Я поняла его взгляд, набулькала ему еще. Опять выпил.

— Вы где отдыхаете? — спросил он гнусаво и загадочно.

— Обычно в Латвии... на берегу моря.

Тут он положил свое тело на стол, перегнулся пополам, сделал свои рачьи глазки страшными и прошептал (видать, так их там учили):

— А в Сибирь не хотите?

— Я там была, и не раз, — спокойно ответила, имея в виду гастроли. — А вы? Не были? Вот вам бы туда и поехать! — посоветовала с подтекстом. Он с опаской на меня посмотрел, вытащил из кармана тулупа «Приму» и хотел закурить.

— Нет! — сказала я строго. — У меня не курят. И вообще мне пора в театр. Подъем! — И, одеваясь, подумала с горечью: какие же дешевые кадры подбирает себе этот КГБ. Прямо обидно!

Идем по улице, мне кажется, что все на меня смотрят — я с кагэбэшником! Все показывают на меня пальцем.

— У вас левые концерты в театре бывают? — начал он.

— Здрасьте! Я-то откуда знаю? Я не играю ни левых, ни правых. Лучше прямо скажите, что вам от меня надо? — спросила в упор.

Обволакивая меня убойным дымом сигареты «Прима», он загнусавил:

— Знаете... вы... артистка... могли бы нам помочь...

— Чем?

— Я расскажу, — оживился он. — Мы вам даем «девочку», вы с ней сидите в ресторане «Националь», стреляете иностранных «мальчиков».

— Поняла. Дальше.

— Знакомитесь, чтобы информацию выведать...

— Так, так, ну?..

— Клеите их, проводите время — рестораны, жратва, деньги, белье...

— Ну а дальше? Раз пошла в ресторан, два, три... а потом он мне предложит: «Поднимемся ко мне, выпьем джинчику с тоником» — мне идти?

— Идите, идите! — бодро сказал гнусавый.

— Ну, поднялась я... Выпили... и он меня на кровать заваливает! Что делать?

— В морду! — возмутился агент.

— Тогда информацию не выведаю!

У него на лице смятение.

В общем, он предложил мне стать иностранной проституткой и тем самым помогать органам.

— В вашем театре многие нам помогают! — разоткровенничался он. — Мы все можем. Мы и заслуженных даем, и народных.

— Поищите кого-нибудь другого — у нас столько желающих!

Тут мы подошли к Театру сатиры, я вскочила на ступеньки, как на безопасную территорию...

— Когда увидимся? — спросила меня эта мерзость.
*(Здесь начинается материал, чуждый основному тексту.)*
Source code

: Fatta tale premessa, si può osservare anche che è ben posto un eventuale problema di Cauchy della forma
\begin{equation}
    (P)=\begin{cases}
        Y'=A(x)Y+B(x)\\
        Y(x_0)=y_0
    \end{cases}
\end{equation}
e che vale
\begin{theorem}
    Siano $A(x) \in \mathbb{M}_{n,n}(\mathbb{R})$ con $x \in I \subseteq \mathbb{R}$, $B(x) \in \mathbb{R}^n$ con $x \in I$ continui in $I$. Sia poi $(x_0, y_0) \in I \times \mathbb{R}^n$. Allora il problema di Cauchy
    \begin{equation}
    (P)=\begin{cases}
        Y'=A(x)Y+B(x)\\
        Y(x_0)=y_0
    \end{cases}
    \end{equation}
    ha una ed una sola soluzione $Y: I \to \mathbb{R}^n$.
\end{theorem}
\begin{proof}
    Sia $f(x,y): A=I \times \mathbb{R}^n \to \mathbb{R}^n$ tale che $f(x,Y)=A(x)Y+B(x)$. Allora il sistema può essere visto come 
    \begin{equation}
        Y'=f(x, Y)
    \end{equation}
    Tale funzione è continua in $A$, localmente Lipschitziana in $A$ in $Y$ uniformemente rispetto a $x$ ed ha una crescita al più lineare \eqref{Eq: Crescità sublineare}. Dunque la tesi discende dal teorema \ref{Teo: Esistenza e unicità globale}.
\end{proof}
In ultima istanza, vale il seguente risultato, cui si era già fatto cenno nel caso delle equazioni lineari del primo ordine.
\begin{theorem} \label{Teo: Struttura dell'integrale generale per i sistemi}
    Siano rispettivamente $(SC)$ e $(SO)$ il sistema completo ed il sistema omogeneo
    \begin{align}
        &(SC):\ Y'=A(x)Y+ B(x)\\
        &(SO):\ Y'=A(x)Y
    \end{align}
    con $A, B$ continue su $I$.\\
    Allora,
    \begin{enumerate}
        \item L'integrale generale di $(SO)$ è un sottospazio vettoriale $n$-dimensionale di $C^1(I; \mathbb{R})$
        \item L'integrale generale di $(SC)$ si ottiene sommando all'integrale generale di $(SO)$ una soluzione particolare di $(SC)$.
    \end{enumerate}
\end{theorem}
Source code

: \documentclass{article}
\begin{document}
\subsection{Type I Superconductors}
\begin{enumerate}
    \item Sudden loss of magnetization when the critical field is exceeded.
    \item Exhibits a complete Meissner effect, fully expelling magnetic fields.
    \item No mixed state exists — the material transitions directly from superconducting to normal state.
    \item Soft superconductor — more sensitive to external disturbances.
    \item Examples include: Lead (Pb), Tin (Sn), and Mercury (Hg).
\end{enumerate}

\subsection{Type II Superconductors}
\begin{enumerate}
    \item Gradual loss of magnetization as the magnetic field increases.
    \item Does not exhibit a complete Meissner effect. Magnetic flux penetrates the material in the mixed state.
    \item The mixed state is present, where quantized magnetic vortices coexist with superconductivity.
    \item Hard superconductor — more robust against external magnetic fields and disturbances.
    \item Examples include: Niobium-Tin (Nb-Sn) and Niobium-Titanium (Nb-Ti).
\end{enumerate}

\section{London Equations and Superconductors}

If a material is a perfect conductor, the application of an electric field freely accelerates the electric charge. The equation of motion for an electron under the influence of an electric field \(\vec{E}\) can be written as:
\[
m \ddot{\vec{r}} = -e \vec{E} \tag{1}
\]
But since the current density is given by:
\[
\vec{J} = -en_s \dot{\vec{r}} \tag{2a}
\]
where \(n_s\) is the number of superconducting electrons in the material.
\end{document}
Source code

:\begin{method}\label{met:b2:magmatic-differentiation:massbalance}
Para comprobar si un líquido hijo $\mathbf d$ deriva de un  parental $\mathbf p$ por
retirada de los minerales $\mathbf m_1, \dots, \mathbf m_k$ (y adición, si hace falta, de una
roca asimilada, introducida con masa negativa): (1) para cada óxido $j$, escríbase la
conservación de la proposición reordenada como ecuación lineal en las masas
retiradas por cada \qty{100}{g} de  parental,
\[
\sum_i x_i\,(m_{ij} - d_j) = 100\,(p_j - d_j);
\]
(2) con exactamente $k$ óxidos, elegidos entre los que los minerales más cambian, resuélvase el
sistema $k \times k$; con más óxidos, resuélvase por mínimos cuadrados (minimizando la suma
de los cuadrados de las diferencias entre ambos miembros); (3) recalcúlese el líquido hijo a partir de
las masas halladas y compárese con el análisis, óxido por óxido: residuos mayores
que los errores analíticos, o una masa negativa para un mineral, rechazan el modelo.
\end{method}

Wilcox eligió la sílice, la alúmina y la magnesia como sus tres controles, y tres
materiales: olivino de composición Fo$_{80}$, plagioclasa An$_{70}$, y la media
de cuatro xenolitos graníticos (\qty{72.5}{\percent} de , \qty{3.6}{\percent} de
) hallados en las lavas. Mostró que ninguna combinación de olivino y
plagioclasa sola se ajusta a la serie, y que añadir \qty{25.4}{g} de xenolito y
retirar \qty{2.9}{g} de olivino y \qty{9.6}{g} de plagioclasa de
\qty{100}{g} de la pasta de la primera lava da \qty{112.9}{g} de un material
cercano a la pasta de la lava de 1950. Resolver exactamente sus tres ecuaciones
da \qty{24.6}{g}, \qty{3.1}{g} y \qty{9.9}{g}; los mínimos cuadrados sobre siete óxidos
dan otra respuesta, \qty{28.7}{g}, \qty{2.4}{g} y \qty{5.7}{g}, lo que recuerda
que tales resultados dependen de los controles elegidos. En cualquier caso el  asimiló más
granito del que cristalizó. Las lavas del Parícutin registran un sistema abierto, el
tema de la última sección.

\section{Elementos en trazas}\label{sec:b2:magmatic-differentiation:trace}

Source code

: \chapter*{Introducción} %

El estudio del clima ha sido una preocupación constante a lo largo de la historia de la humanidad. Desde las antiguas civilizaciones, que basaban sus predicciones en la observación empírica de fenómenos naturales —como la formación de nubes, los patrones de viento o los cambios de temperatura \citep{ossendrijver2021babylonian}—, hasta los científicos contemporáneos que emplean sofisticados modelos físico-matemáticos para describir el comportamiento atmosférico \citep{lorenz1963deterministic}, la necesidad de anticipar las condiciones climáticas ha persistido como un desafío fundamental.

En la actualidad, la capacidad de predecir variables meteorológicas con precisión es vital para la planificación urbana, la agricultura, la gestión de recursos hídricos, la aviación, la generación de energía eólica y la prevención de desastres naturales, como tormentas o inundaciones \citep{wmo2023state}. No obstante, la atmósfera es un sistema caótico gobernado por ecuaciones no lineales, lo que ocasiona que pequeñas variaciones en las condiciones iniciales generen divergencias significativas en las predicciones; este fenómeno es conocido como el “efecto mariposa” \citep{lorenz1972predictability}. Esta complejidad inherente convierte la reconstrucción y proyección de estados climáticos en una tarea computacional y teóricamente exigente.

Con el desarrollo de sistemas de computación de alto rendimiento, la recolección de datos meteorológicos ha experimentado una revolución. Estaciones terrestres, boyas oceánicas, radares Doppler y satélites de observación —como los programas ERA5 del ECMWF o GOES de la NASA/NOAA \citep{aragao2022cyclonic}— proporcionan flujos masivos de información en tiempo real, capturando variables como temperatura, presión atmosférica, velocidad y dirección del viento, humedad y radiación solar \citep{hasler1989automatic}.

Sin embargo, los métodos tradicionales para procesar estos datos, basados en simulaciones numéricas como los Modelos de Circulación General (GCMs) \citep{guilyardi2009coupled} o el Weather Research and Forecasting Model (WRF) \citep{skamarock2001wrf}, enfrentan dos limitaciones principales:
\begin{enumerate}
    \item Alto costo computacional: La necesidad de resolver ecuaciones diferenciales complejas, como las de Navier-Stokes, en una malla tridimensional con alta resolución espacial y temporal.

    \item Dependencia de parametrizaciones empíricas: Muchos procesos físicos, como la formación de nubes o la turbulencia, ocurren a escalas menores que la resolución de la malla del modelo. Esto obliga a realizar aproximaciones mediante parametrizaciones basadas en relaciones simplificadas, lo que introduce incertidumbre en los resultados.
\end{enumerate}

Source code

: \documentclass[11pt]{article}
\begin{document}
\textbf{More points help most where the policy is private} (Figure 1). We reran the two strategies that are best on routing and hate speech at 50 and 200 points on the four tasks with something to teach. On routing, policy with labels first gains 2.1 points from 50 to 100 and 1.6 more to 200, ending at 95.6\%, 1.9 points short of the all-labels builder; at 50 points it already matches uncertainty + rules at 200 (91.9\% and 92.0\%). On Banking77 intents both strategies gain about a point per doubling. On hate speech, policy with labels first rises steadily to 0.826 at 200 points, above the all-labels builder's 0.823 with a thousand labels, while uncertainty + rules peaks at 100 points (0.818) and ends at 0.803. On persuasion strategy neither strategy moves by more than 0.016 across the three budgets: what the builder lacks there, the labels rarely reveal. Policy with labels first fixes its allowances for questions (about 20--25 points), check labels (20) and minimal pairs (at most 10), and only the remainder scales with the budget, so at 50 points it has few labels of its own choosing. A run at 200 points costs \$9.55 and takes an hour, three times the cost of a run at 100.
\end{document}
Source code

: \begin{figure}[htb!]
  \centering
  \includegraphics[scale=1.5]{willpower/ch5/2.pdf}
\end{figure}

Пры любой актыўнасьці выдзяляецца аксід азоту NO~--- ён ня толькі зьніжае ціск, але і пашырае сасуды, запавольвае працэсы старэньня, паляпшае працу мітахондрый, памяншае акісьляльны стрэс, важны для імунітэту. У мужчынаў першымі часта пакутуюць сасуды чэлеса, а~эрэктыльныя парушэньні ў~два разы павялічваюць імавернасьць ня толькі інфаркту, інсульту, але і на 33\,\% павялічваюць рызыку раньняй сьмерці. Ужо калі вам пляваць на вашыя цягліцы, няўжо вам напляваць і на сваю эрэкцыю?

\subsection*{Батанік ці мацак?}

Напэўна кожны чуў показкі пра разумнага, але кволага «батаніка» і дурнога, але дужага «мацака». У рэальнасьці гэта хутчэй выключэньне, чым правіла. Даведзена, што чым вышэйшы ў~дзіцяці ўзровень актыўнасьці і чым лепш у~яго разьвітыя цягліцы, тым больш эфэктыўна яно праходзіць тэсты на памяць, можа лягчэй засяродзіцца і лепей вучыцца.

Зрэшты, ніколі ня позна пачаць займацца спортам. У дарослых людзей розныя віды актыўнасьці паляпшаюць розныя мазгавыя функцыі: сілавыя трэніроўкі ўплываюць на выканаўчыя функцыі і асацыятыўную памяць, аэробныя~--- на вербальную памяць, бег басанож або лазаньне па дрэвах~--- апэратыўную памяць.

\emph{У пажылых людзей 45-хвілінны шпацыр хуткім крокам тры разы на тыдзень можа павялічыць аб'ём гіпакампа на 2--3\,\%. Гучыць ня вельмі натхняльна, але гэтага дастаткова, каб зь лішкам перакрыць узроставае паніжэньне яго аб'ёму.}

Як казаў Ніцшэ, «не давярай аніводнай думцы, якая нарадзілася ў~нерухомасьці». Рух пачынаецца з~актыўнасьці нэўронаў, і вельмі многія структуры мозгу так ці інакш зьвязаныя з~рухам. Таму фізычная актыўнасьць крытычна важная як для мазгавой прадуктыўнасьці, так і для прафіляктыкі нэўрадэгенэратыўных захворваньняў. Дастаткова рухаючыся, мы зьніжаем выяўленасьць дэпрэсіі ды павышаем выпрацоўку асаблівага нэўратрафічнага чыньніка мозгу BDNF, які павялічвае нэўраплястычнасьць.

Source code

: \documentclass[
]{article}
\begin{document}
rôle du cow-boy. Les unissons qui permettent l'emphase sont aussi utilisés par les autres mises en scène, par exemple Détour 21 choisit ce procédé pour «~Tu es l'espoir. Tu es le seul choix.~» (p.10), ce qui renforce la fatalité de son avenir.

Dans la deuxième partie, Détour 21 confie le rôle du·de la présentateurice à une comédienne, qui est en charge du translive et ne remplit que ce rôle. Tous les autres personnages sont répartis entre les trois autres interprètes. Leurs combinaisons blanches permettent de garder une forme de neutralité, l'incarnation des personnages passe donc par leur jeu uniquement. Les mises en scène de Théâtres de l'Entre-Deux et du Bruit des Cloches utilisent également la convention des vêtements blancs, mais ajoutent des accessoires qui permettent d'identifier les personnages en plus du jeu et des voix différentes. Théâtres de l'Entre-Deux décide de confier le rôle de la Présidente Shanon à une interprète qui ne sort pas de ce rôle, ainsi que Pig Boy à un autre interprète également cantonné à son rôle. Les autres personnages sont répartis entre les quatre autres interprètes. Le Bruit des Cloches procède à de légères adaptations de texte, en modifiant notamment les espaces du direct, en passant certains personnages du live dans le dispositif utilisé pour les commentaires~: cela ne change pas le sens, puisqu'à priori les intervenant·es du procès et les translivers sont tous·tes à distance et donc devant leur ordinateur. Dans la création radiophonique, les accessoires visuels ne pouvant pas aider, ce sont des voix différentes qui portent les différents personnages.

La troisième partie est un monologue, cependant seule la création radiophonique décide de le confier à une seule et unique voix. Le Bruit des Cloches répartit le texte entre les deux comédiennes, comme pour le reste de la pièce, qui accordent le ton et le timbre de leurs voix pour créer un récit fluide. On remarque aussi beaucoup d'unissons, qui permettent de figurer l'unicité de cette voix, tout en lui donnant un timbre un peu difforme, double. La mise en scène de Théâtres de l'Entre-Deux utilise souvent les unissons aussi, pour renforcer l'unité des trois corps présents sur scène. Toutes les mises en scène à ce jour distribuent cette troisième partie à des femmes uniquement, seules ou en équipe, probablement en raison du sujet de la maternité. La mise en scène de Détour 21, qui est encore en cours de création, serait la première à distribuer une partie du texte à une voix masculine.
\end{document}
— Пошел отсюда, ничтожество! Не смей никогда близко ко мне подходить! Пошел вон! Что стоишь?

Целый месяц он звонил мне и угрожал по телефону матом, а потом на гастроли в Югославию меня не взяли — его «святыми» молитвами».

«ВДРУГ ПЛУЧЕК НА МЕНЯ, КАК ОБЕЗЬЯНА НА ПАЛЬМУ, ПРЫГНУЛ, ВЦЕПИЛСЯ, В ГУБЫ РАЗМАЛЕВАННЫЕ СТАЛ ЦЕЛОВАТЬ...»

— Художественный руководитель Театра сатиры Валентин Плучек выдающимся был режиссером?

— Нет, но хорошим, и знаете, после того, что произошло... Сейчас вот, после того, как Ширвиндт его унизил, ручки ему вывернул, я бы за него, пожалуй, и заступилась.


С мамой, конец 70-х

С мамой, конец 70-х


— Что вы имеете в виду?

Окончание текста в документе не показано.